The Existing Research and Literature
Much of literature up to this point (Topkaya 2014, Bird et al. 2020, or Owens 2018) has explored individualistic experiences and responses of student athletes through quantitative research and analysis. We, however, expanded upon this existing research by exploring how sports team division or cohesion based on gender affects the experiences of those seeking out mental health help. Thus, our primary goal was to gain a better understanding of group dynamics, filling this important gap in the literature, as well as how gender divisions shape those dynamics, and how they subsequently affect student-athletes’ approaches to seeking out resources to deal with their own mental health struggles at the University of Chicago.
Our primary sources informed our understanding of the general approaches for maintaining mental health wellness by the University of Chicago Department of Athletics and the National Collegiate Athletic Association. At UC, our primary sources consisted of the university’s athletics website, as well as the individual sub-sites made for specific teams, which helped us to understand the context surrounding mental health wellness within the UC athletic program and as compared to the NCAA.

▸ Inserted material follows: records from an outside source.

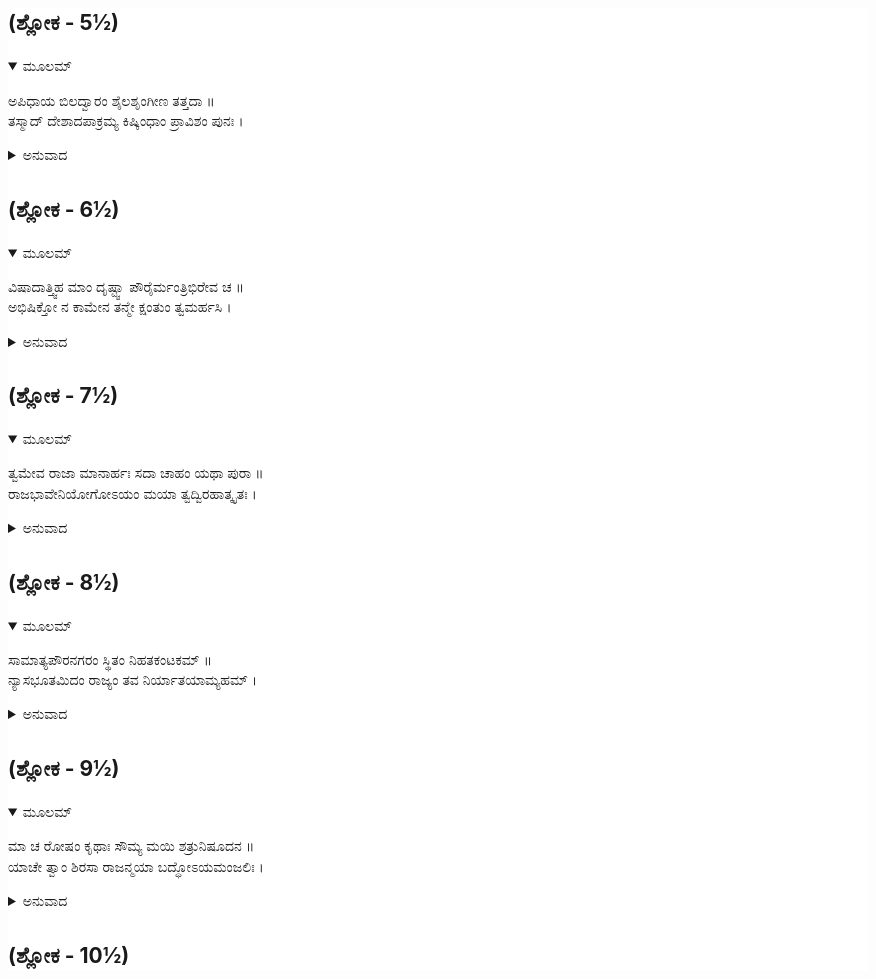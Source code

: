 ## (ಶ್ಲೋಕ - 5½)


<details open><summary>ಮೂಲಮ್</summary>

ಅಪಿಧಾಯ ಬಿಲದ್ವಾರಂ ಶೈಲಶೃಂಗೀಣ ತತ್ತದಾ ॥  
ತಸ್ಮಾದ್ ದೇಶಾದಪಾಕ್ರಮ್ಯ ಕಿಷ್ಕಿಂಧಾಂ ಪ್ರಾವಿಶಂ ಪುನಃ ।
</details>

<details><summary>ಅನುವಾದ</summary></details>

## (ಶ್ಲೋಕ - 6½)


<details open><summary>ಮೂಲಮ್</summary>

ವಿಷಾದಾತ್ತ್ವಿಹ ಮಾಂ ದೃಷ್ಟ್ವಾ ಪೌರೈರ್ಮಂತ್ರಿಭಿರೇವ ಚ ॥  
ಅಭಿಷಿಕ್ತೋ ನ ಕಾಮೇನ ತನ್ಮೇ ಕ್ಷಂತುಂ ತ್ವಮರ್ಹಸಿ ।
</details>

<details><summary>ಅನುವಾದ</summary></details>

## (ಶ್ಲೋಕ - 7½)


<details open><summary>ಮೂಲಮ್</summary>

ತ್ವಮೇವ ರಾಜಾ ಮಾನಾರ್ಹಃ ಸದಾ ಚಾಹಂ ಯಥಾ ಪುರಾ ॥  
ರಾಜಭಾವೇನಿಯೋಗೋಽಯಂ ಮಯಾ ತ್ವದ್ವಿರಹಾತ್ಕೃತಃ ।
</details>

<details><summary>ಅನುವಾದ</summary></details>

## (ಶ್ಲೋಕ - 8½)


<details open><summary>ಮೂಲಮ್</summary>

ಸಾಮಾತ್ಯಪೌರನಗರಂ ಸ್ಥಿತಂ ನಿಹತಕಂಟಕಮ್ ॥  
ನ್ಯಾಸಭೂತಮಿದಂ ರಾಜ್ಯಂ ತವ ನಿರ್ಯಾತಯಾಮ್ಯಹಮ್ ।
</details>

<details><summary>ಅನುವಾದ</summary></details>

## (ಶ್ಲೋಕ - 9½)


<details open><summary>ಮೂಲಮ್</summary>

ಮಾ ಚ ರೋಷಂ ಕೃಥಾಃ ಸೌಮ್ಯ ಮಯಿ ಶತ್ರುನಿಷೂದನ ॥  
ಯಾಚೇ ತ್ವಾಂ ಶಿರಸಾ ರಾಜನ್ಮಯಾ ಬದ್ಧೋಽಯಮಂಜಲಿಃ ।
</details>

<details><summary>ಅನುವಾದ</summary></details>

## (ಶ್ಲೋಕ - 10½)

For secondary sources, we looked at several academic journal articles to develop a complete picture of what has been established in the literature with regard to student-athletes and mental health help-seeking. These secondary sources allowed us to gain insight into student-athlete experiences in mental health help-seeking, narrow the focus of our project, develop an expanded view of the different barriers and facilitators young adults face, and formulate general background knowledge on the effects of gender and team structure on student-athlete mental health.
We wanted to research teams that differed fundamentally in their gender makeup, as well as how they interact with those of the opposite gender. We chose the Men’s and Women’s Basketball Teams as well as the Swimming and Diving Team because this is where we, the researchers, collectively knew the most people. Thus, because establishing rapport with the interviewees is of the utmost importance, especially when discussing a sensitive topic like mental health, we felt these teams would allow us to more easily identify and obtain interview subjects, as well as conduct more in-depth interviews.
We studied student-athletes and their respective team coaches. In doing so, we gained a more complete picture of team dynamics and approaches to mental health, why and how decisions pertaining to mental health are made by the coaches, how those decisions subsequently affect student-athlete help-seeking experiences, and how those actions are perceived by both sides.